Replace `xm.mark_step` with `torch_xla.sync()` wherever possible #9070

ghpvnist · 2025-05-01T00:24:04Z

Also update remaining uses of mark_step to use/reference torch_xla.sync().

tengyifei

LGTM modulo one nit on the comment.

I think we have some tests that look for strings (yuck!) and there's a subtle string mismatch.

tengyifei · 2025-05-01T07:09:00Z

torch_xla/torch_xla.py

  """Launches all pending graph operations.

  Args:
    wait (bool): whether to block the current process until the execution finished.
-
+    reset_scope (bool): whether to reset the tracing scope of lazy tensor.


Could you elaborate what this means? By reading the code, I wasn't sure what does "resetting" mean. Does it mean any tracing scope set by the user for the profiler are invalidated? Maybe could you run some simple tests to verify its behavior?

yaoshiang · 2025-05-01T15:29:10Z

This comment shouldn't hold up this PR, but I want to register that I think that we have an opportunity to rename this again in the future to make it easier for users to understand what this does without reading documentation. The problem with sync is that it is too close to torch.cuda.synchronize, which has a different meaning. So torch_xla.sync is going to be confusing the majority of our users.

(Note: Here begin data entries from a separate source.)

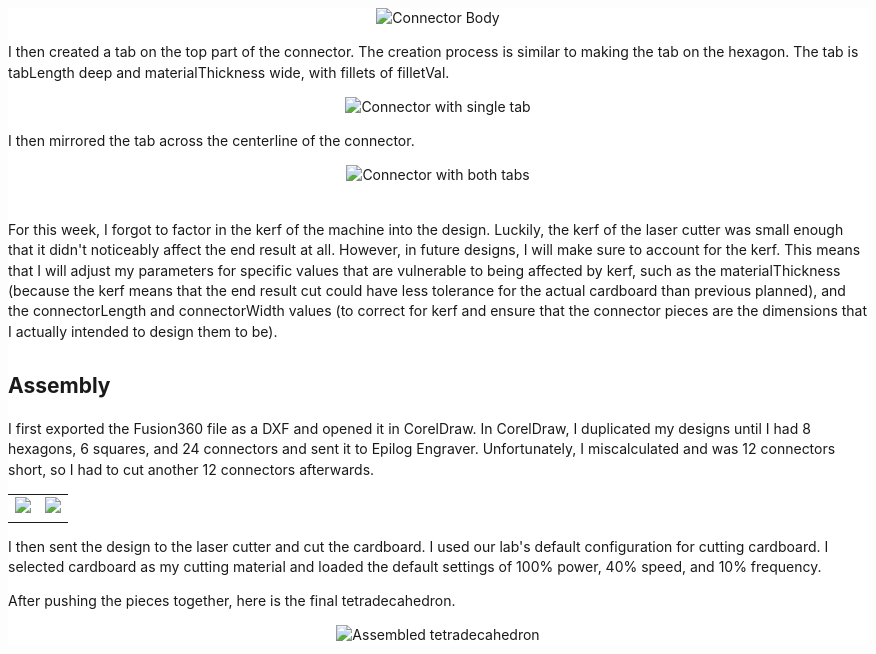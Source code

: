 <center>
<img src="../../../pics/week3/connectorBody.jpg" alt="Connector Body" width="300"/>
</center>

I then created a tab on the top part of the connector. The creation process is similar to making the tab on the hexagon. The tab is tabLength deep and materialThickness wide, with fillets of filletVal.

<center>
<img src="../../../pics/week3/connectorOneTab.jpg" alt="Connector with single tab" width="250"/>
</center>

I then mirrored the tab across the centerline of the connector.

<center>
<img src="../../../pics/week3/mirroredTab.jpg" alt="Connector with both tabs" width="500"/>
</center>

<br>

For this week, I forgot to factor in the kerf of the machine into the design. Luckily, the kerf of the laser cutter was small enough that it didn't noticeably affect the end result at all. However, in future designs, I will make sure to account for the kerf. This means that I will adjust my parameters for specific values that are vulnerable to being affected by kerf, such as the materialThickness (because the kerf means that the end result cut could have less tolerance for the actual cardboard than previous planned), and the connectorLength and connectorWidth values (to correct for kerf and ensure that the connector pieces are the dimensions that I actually intended to design them to be).

## Assembly

I first exported the Fusion360 file as a DXF and opened it in CorelDraw. In CorelDraw, I duplicated my designs until I had 8 hexagons, 6 squares, and 24 connectors and sent it to Epilog Engraver. Unfortunately, I miscalculated and was 12 connectors short, so I had to cut another 12 connectors afterwards.

<table>
    <tr>
        <td><img src="../../../pics/week3/corel.jpg" width="450"/></td>
        <td><img src="../../../pics/week3/epilog.jpg" width="450"/></td>
    </tr>
</table>

I then sent the design to the laser cutter and cut the cardboard. I used our lab's default configuration for cutting cardboard. I selected cardboard as my cutting material and loaded the default settings of 100% power, 40% speed, and 10% frequency.

<center>
<video muted width="500" height="300" controls><source src="../../../pics/week3/cuttingTimeLapse.mp4" type="video/mp4" /></video>
</center>

After pushing the pieces together, here is the final tetradecahedron.

<center>
<img src="../../../pics/week3/final.jpg" alt="Assembled tetradecahedron" width="500"/>
</center>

What I think we should do is have a

torch_xla.synchronize which ONLY waits for all results from the underlying devices to return, similar to torch.cuda.synchronize.
torch_xla.compile(), which will match the norms of torch developers, who expect a possible graph break at the end of a decorated function.
torch_xla._barrier(), which will become a documented but not recommended usage to indicate that lazytensor should break the graph.

There are unresolved design questions:
What happens if a synchronize is inside a compile()? We'd have to look to how this works in CUDA to try to make this parallel.

Next torch.compile vs torch_xla.compile()

torch.cuda.synchronize(device=None)[SOURCE][SOURCE]
Wait for all kernels in all streams on a CUDA device to complete.

Parameters
device (torch.device or int, optional) – device for which to synchronize. It uses the current device, given by current_device(), if device is None (default).

bhavya01 · 2025-05-02T17:01:40Z

This comment shouldn't hold up this PR, but I want to register that I think that we have an opportunity to rename this again in the future to make it easier for users to understand what this does without reading documentation. The problem with sync is that it is too close to torch.cuda.synchronize, which has a different meaning. So torch_xla.sync is going to be confusing the majority of our users.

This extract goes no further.